Directions for this task:
Count how many lines of the data include the string "additionUtil", then say that number and stop.

Input material:
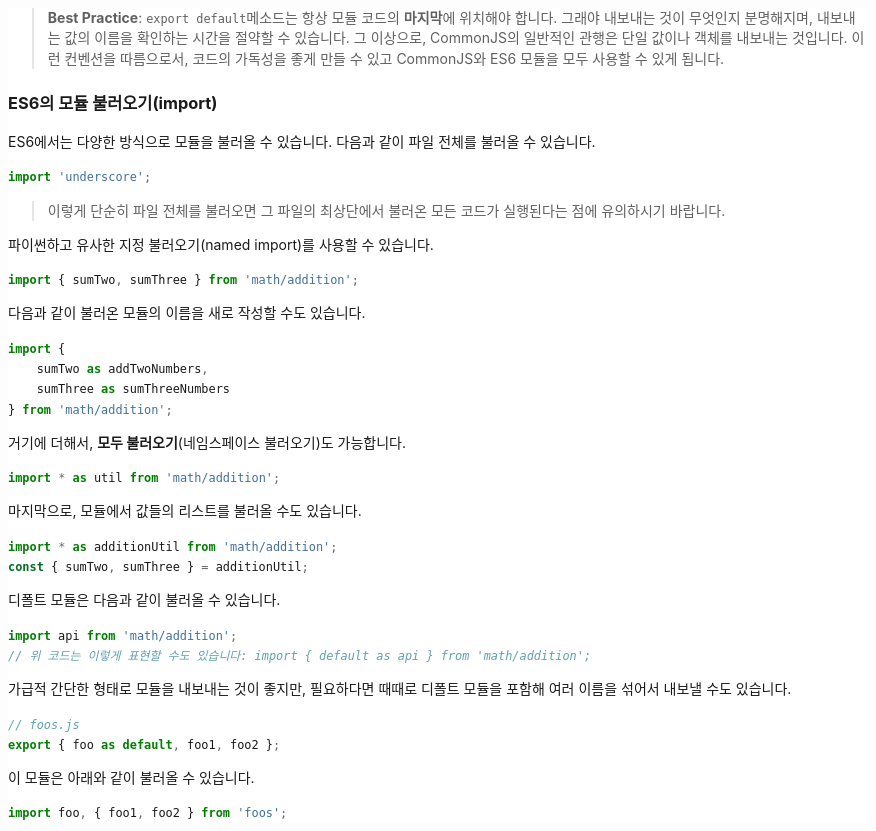 > **Best Practice**: `export default`메소드는 항상 모듈 코드의 **마지막**에 위치해야 합니다. 그래야 내보내는 것이 무엇인지 분명해지며, 내보내는 값의 이름을 확인하는 시간을 절약할 수 있습니다. 그 이상으로, CommonJS의 일반적인 관행은 단일 값이나 객체를 내보내는 것입니다. 이런 컨벤션을 따름으로서, 코드의 가독성을 좋게 만들 수 있고 CommonJS와 ES6 모듈을 모두 사용할 수 있게 됩니다.


### ES6의 모듈 불러오기(import)

ES6에서는 다양한 방식으로 모듈을 불러올 수 있습니다. 다음과 같이 파일 전체를 불러올 수 있습니다.

```javascript
import 'underscore';
```

> 이렇게 단순히 파일 전체를 불러오면 그 파일의 최상단에서 불러온 모든 코드가 실행된다는 점에 유의하시기 바랍니다.

파이썬하고 유사한 지정 불러오기(named import)를 사용할 수 있습니다.

```javascript
import { sumTwo, sumThree } from 'math/addition';
```

다음과 같이 불러온 모듈의 이름을 새로 작성할 수도 있습니다.

```javascript
import {
    sumTwo as addTwoNumbers,
    sumThree as sumThreeNumbers
} from 'math/addition';
```

거기에 더해서, **모두 불러오기**(네임스페이스 불러오기)도 가능합니다.

```javascript
import * as util from 'math/addition';
```

마지막으로, 모듈에서 값들의 리스트를 불러올 수도 있습니다.

```javascript
import * as additionUtil from 'math/addition';
const { sumTwo, sumThree } = additionUtil;
```

디폴트 모듈은 다음과 같이 불러올 수 있습니다.

```javascript
import api from 'math/addition';
// 위 코드는 이렇게 표현할 수도 있습니다: import { default as api } from 'math/addition';
```

가급적 간단한 형태로 모듈을 내보내는 것이 좋지만, 필요하다면 때때로 디폴트 모듈을 포함해 여러 이름을 섞어서 내보낼 수도 있습니다.

```javascript
// foos.js
export { foo as default, foo1, foo2 };
```

이 모듈은 아래와 같이 불러올 수 있습니다.

```javascript
import foo, { foo1, foo2 } from 'foos';
```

Answer:
2